*What needs to be done*
Work through the data below and copy out every line where "DoxyRemark" is found.
Input data Block Start
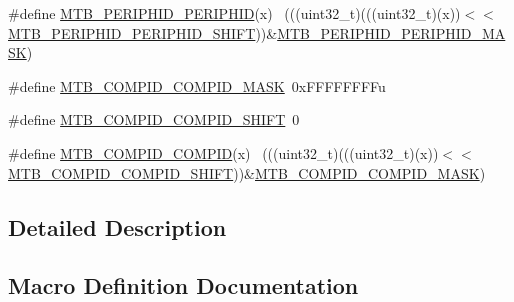\begin{DoxyCompactItemize}
\item 
\#define \hyperlink{group___m_t_b___register___masks_ga736d772d918662cd3b755b370be167b4}{M\+T\+B\+\_\+\+P\+E\+R\+I\+P\+H\+I\+D\+\_\+\+P\+E\+R\+I\+P\+H\+ID}(x)                              ~(((uint32\+\_\+t)(((uint32\+\_\+t)(x))$<$$<$\hyperlink{group___m_t_b___register___masks_gaf919275fec0a218a929c0b39be8c2929}{M\+T\+B\+\_\+\+P\+E\+R\+I\+P\+H\+I\+D\+\_\+\+P\+E\+R\+I\+P\+H\+I\+D\+\_\+\+S\+H\+I\+FT}))\&\hyperlink{group___m_t_b___register___masks_ga8be09de74be8da3de47e29838b6e7ca8}{M\+T\+B\+\_\+\+P\+E\+R\+I\+P\+H\+I\+D\+\_\+\+P\+E\+R\+I\+P\+H\+I\+D\+\_\+\+M\+A\+SK})
\item 
\#define \hyperlink{group___m_t_b___register___masks_ga29964fec46d0063c44f12d25e96d2374}{M\+T\+B\+\_\+\+C\+O\+M\+P\+I\+D\+\_\+\+C\+O\+M\+P\+I\+D\+\_\+\+M\+A\+SK}~0x\+F\+F\+F\+F\+F\+F\+F\+Fu
\item 
\#define \hyperlink{group___m_t_b___register___masks_ga3511be4cfe57cca4ef93611ab64b624a}{M\+T\+B\+\_\+\+C\+O\+M\+P\+I\+D\+\_\+\+C\+O\+M\+P\+I\+D\+\_\+\+S\+H\+I\+FT}~0
\item 
\#define \hyperlink{group___m_t_b___register___masks_ga5ee46cf3e3234159be1dceb799e31c88}{M\+T\+B\+\_\+\+C\+O\+M\+P\+I\+D\+\_\+\+C\+O\+M\+P\+ID}(x)                                      ~(((uint32\+\_\+t)(((uint32\+\_\+t)(x))$<$$<$\hyperlink{group___m_t_b___register___masks_ga3511be4cfe57cca4ef93611ab64b624a}{M\+T\+B\+\_\+\+C\+O\+M\+P\+I\+D\+\_\+\+C\+O\+M\+P\+I\+D\+\_\+\+S\+H\+I\+FT}))\&\hyperlink{group___m_t_b___register___masks_ga29964fec46d0063c44f12d25e96d2374}{M\+T\+B\+\_\+\+C\+O\+M\+P\+I\+D\+\_\+\+C\+O\+M\+P\+I\+D\+\_\+\+M\+A\+SK})
\end{DoxyCompactItemize}


\subsection{Detailed Description}


\subsection{Macro Definition Documentation}
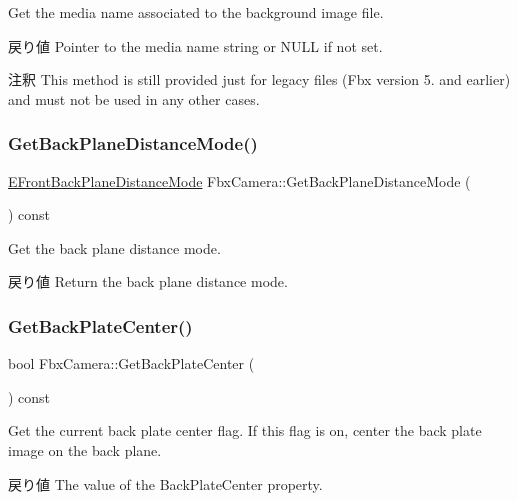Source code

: Get the media name associated to the background image file. \begin{DoxyReturn}{戻り値}
Pointer to the media name string or {\ttfamily N\+U\+LL} if not set. 
\end{DoxyReturn}
\begin{DoxyRemark}{注釈}
This method is still provided just for legacy files (Fbx version 5. and earlier) and must not be used in any other cases. 
\end{DoxyRemark}
\mbox{\label{class_fbx_camera_a862928086a5ae50086651ce6b96aa8c0}} 
\subsubsection{\texorpdfstring{Get\+Back\+Plane\+Distance\+Mode()}{GetBackPlaneDistanceMode()}}
{\footnotesize\ttfamily \hyperlink{class_fbx_camera_a79e74898d117e741c3fbd10b1ef21c79}{E\+Front\+Back\+Plane\+Distance\+Mode} Fbx\+Camera\+::\+Get\+Back\+Plane\+Distance\+Mode (\begin{DoxyParamCaption}{ }\end{DoxyParamCaption}) const}

Get the back plane distance mode. \begin{DoxyReturn}{戻り値}
Return the back plane distance mode. 
\end{DoxyReturn}
\mbox{\label{class_fbx_camera_a9313551dcd023e3b47e29b8a899f1f23}} 
\subsubsection{\texorpdfstring{Get\+Back\+Plate\+Center()}{GetBackPlateCenter()}}
{\footnotesize\ttfamily bool Fbx\+Camera\+::\+Get\+Back\+Plate\+Center (\begin{DoxyParamCaption}{ }\end{DoxyParamCaption}) const}

Get the current back plate center flag. If this flag is on, center the back plate image on the back plane. \begin{DoxyReturn}{戻り値}
The value of the Back\+Plate\+Center property. 
\end{DoxyReturn}
\mbox{\label{class_fbx_camera_a76021d40416efffd5bffcf462741bada}}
Input data Block End
*Your solution*
\begin{DoxyRemark}{注釈}
\end{DoxyRemark}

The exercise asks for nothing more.